§ Task instructions
With pictures left out, retype the lines from the start of the records through the one that contains "웹페이지 디자인 마크업에는".

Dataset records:

-*-*-

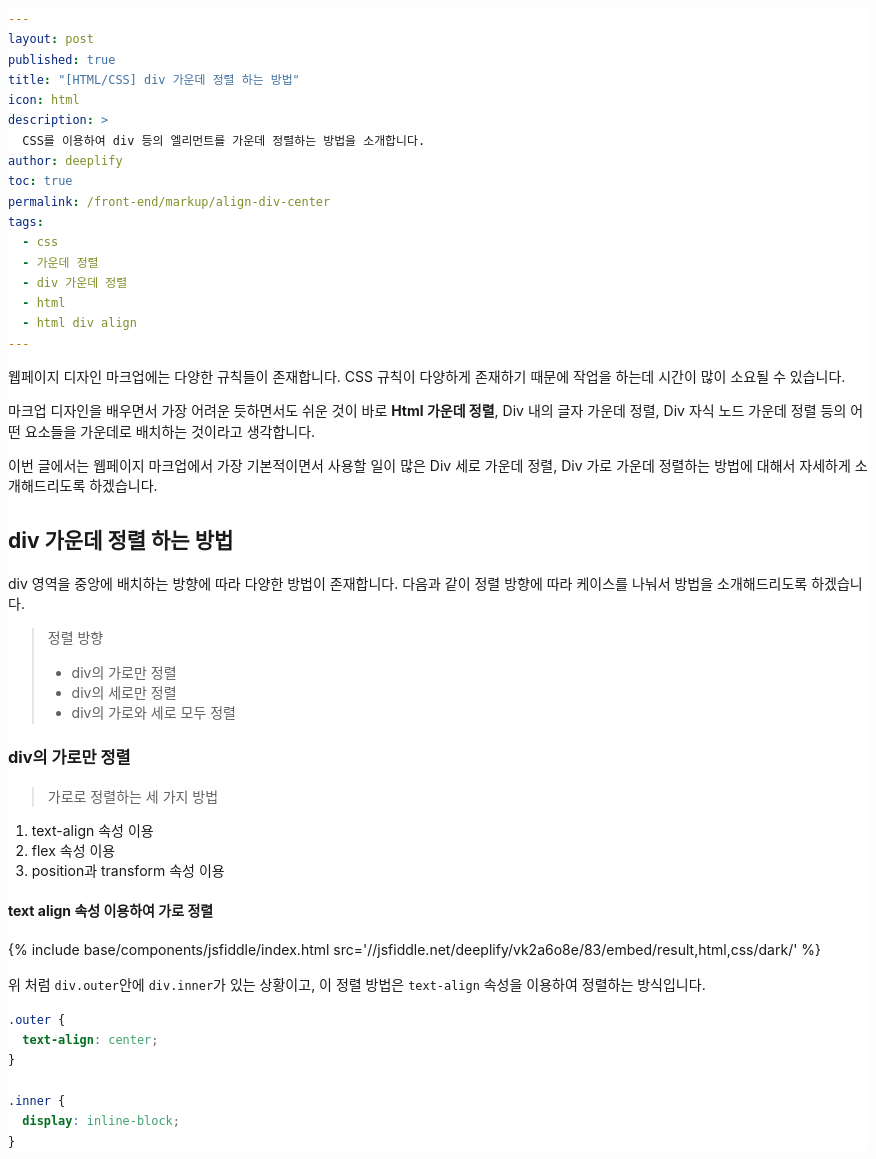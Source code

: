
 ```yaml
---
layout: post
published: true
title: "[HTML/CSS] div 가운데 정렬 하는 방법"
icon: html
description: >
  CSS를 이용하여 div 등의 엘리먼트를 가운데 정렬하는 방법을 소개합니다.
author: deeplify
toc: true
permalink: /front-end/markup/align-div-center
tags:
  - css
  - 가운데 정렬
  - div 가운데 정렬
  - html
  - html div align
---
```


웹페이지 디자인 마크업에는 다양한 규칙들이 존재합니다. CSS 규칙이 다양하게 존재하기 때문에 작업을 하는데 시간이 많이 소요될 수 있습니다.

마크업 디자인을 배우면서 가장 어려운 듯하면서도 쉬운 것이 바로 **Html 가운데 정렬**, Div 내의 글자 가운데 정렬, Div 자식 노드 가운데 정렬 등의 어떤 요소들을 가운데로 배치하는 것이라고 생각합니다.

이번 글에서는 웹페이지 마크업에서 가장 기본적이면서 사용할 일이 많은 Div 세로 가운데 정렬, Div 가로 가운데 정렬하는 방법에 대해서 자세하게 소개해드리도록 하겠습니다.

## div 가운데 정렬 하는 방법

div 영역을 중앙에 배치하는 방향에 따라 다양한 방법이 존재합니다. 다음과 같이 정렬 방향에 따라 케이스를 나눠서 방법을 소개해드리도록 하겠습니다.

> 정렬 방향
> - div의 가로만 정렬
> - div의 세로만 정렬
> - div의 가로와 세로 모두 정렬

### div의 가로만 정렬

> 가로로 정렬하는 세 가지 방법

1. text-align 속성 이용
2. flex 속성 이용
3. position과 transform 속성 이용

#### text align 속성 이용하여 가로 정렬

{% include base/components/jsfiddle/index.html src='//jsfiddle.net/deeplify/vk2a6o8e/83/embed/result,html,css/dark/' %}

위 처럼 `div.outer`안에 `div.inner`가 있는 상황이고, 이 정렬 방법은 `text-align` 속성을 이용하여 정렬하는 방식입니다.

```css
.outer {
  text-align: center;
}

.inner {
  display: inline-block;
}
```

-*-*-

§ Output for this task
Source code

:
 ```yaml
---
layout: post
published: true
title: "[HTML/CSS] div 가운데 정렬 하는 방법"
icon: html
description: >
  CSS를 이용하여 div 등의 엘리먼트를 가운데 정렬하는 방법을 소개합니다.
author: deeplify
toc: true
permalink: /front-end/markup/align-div-center
tags:
  - css
  - 가운데 정렬
  - div 가운데 정렬
  - html
  - html div align
---
```


웹페이지 디자인 마크업에는 다양한 규칙들이 존재합니다. CSS 규칙이 다양하게 존재하기 때문에 작업을 하는데 시간이 많이 소요될 수 있습니다.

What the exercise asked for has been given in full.